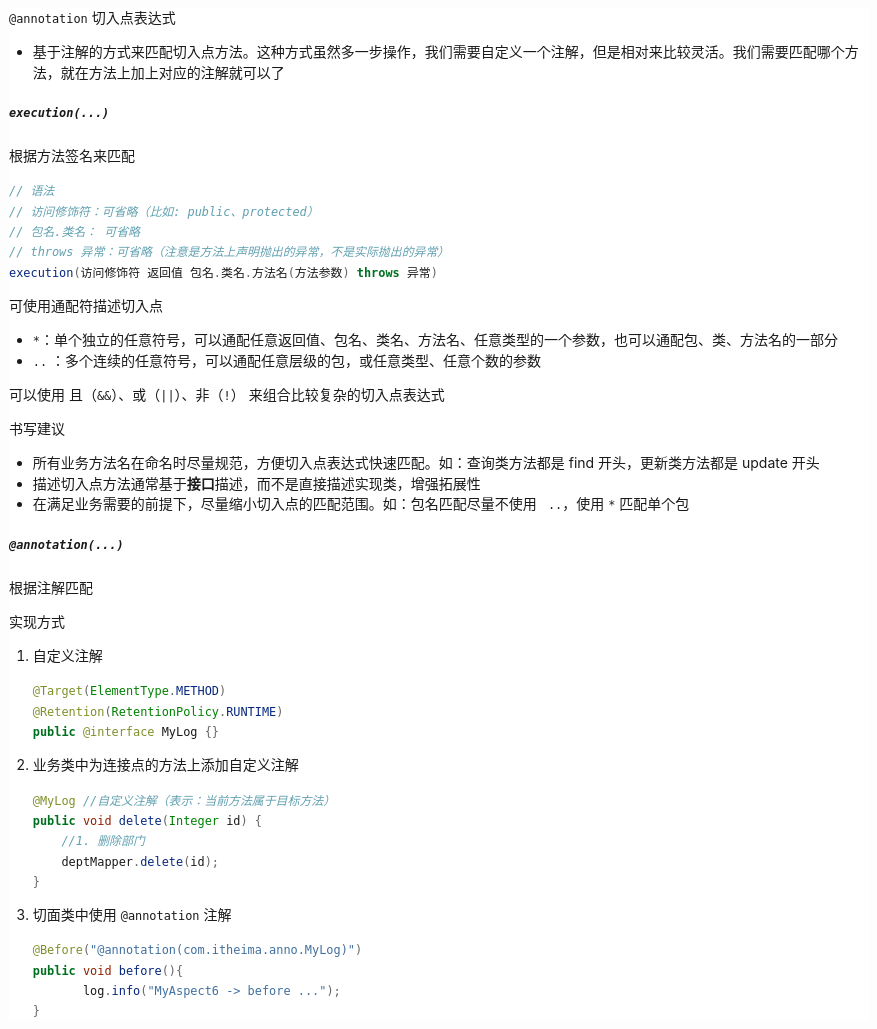 `@annotation` 切入点表达式

-   基于注解的方式来匹配切入点方法。这种方式虽然多一步操作，我们需要自定义一个注解，但是相对来比较灵活。我们需要匹配哪个方法，就在方法上加上对应的注解就可以了

##### `execution(...)`

根据方法签名来匹配

```java
// 语法
// 访问修饰符：可省略（比如: public、protected）
// 包名.类名： 可省略
// throws 异常：可省略（注意是方法上声明抛出的异常，不是实际抛出的异常）
execution(访问修饰符 返回值 包名.类名.方法名(方法参数) throws 异常)
```

可使用通配符描述切入点

-   `*`：单个独立的任意符号，可以通配任意返回值、包名、类名、方法名、任意类型的一个参数，也可以通配包、类、方法名的一部分
-   `..` ：多个连续的任意符号，可以通配任意层级的包，或任意类型、任意个数的参数

可以使用 且（`&&`）、或（`||`）、非（`!`） 来组合比较复杂的切入点表达式

书写建议

-   所有业务方法名在命名时尽量规范，方便切入点表达式快速匹配。如：查询类方法都是 find 开头，更新类方法都是 update 开头
-   描述切入点方法通常基于**接口**描述，而不是直接描述实现类，增强拓展性
-   在满足业务需要的前提下，尽量缩小切入点的匹配范围。如：包名匹配尽量不使用 ` ..`，使用 `*` 匹配单个包

##### `@annotation(...)`

根据注解匹配

实现方式

1.   自定义注解

     ```java
     @Target(ElementType.METHOD)
     @Retention(RetentionPolicy.RUNTIME)
     public @interface MyLog {}
     ```

2.   业务类中为连接点的方法上添加自定义注解

     ```java
     @MyLog //自定义注解（表示：当前方法属于目标方法）
     public void delete(Integer id) {
         //1. 删除部门
         deptMapper.delete(id);
     }
     ```

3.   切面类中使用 `@annotation` 注解

     ```java
     @Before("@annotation(com.itheima.anno.MyLog)")
     public void before(){
     		log.info("MyAspect6 -> before ...");
     }
     ```
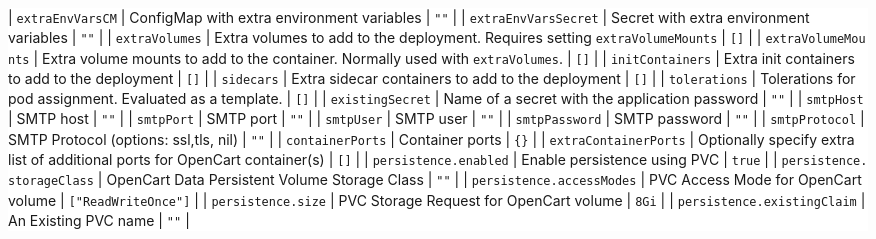 | `extraEnvVarsCM`                                    | ConfigMap with extra environment variables                                                                                                                                                                        | `""`                       |
| `extraEnvVarsSecret`                                | Secret with extra environment variables                                                                                                                                                                           | `""`                       |
| `extraVolumes`                                      | Extra volumes to add to the deployment. Requires setting `extraVolumeMounts`                                                                                                                                      | `[]`                       |
| `extraVolumeMounts`                                 | Extra volume mounts to add to the container. Normally used with `extraVolumes`.                                                                                                                                   | `[]`                       |
| `initContainers`                                    | Extra init containers to add to the deployment                                                                                                                                                                    | `[]`                       |
| `sidecars`                                          | Extra sidecar containers to add to the deployment                                                                                                                                                                 | `[]`                       |
| `tolerations`                                       | Tolerations for pod assignment. Evaluated as a template.                                                                                                                                                          | `[]`                       |
| `existingSecret`                                    | Name of a secret with the application password                                                                                                                                                                    | `""`                       |
| `smtpHost`                                          | SMTP host                                                                                                                                                                                                         | `""`                       |
| `smtpPort`                                          | SMTP port                                                                                                                                                                                                         | `""`                       |
| `smtpUser`                                          | SMTP user                                                                                                                                                                                                         | `""`                       |
| `smtpPassword`                                      | SMTP password                                                                                                                                                                                                     | `""`                       |
| `smtpProtocol`                                      | SMTP Protocol (options: ssl,tls, nil)                                                                                                                                                                             | `""`                       |
| `containerPorts`                                    | Container ports                                                                                                                                                                                                   | `{}`                       |
| `extraContainerPorts`                               | Optionally specify extra list of additional ports for OpenCart container(s)                                                                                                                                       | `[]`                       |
| `persistence.enabled`                               | Enable persistence using PVC                                                                                                                                                                                      | `true`                     |
| `persistence.storageClass`                          | OpenCart Data Persistent Volume Storage Class                                                                                                                                                                     | `""`                       |
| `persistence.accessModes`                           | PVC Access Mode for OpenCart volume                                                                                                                                                                               | `["ReadWriteOnce"]`        |
| `persistence.size`                                  | PVC Storage Request for OpenCart volume                                                                                                                                                                           | `8Gi`                      |
| `persistence.existingClaim`                         | An Existing PVC name                                                                                                                                                                                              | `""`                       |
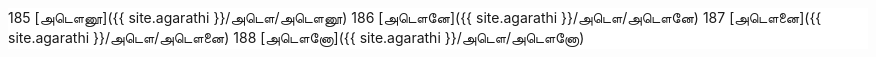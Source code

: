 185 [அடௌனூ]({{ site.agarathi }}/அடௌ/அடௌனூ) 
186 [அடௌனே]({{ site.agarathi }}/அடௌ/அடௌனே) 
187 [அடௌனை]({{ site.agarathi }}/அடௌ/அடௌனை) 
188 [அடௌனோ]({{ site.agarathi }}/அடௌ/அடௌனோ)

■ ■ ■ ■

● **About this task**
Lines from the one containing "PVC Storage Request" through the final line of the entries above are to be retyped exactly, with every picture left out.

● **Answer to this task**
| `persistence.size`                                  | PVC Storage Request for OpenCart volume                                                                                                                                                                           | `8Gi`                      |
| `persistence.existingClaim`                         | An Existing PVC name                                                                                                                                                                                              | `""`                       |
Source code

: 185 [அடௌனூ]({{ site.agarathi }}/அடௌ/அடௌனூ) 
186 [அடௌனே]({{ site.agarathi }}/அடௌ/அடௌனே) 
187 [அடௌனை]({{ site.agarathi }}/அடௌ/அடௌனை) 
188 [அடௌனோ]({{ site.agarathi }}/அடௌ/அடௌனோ)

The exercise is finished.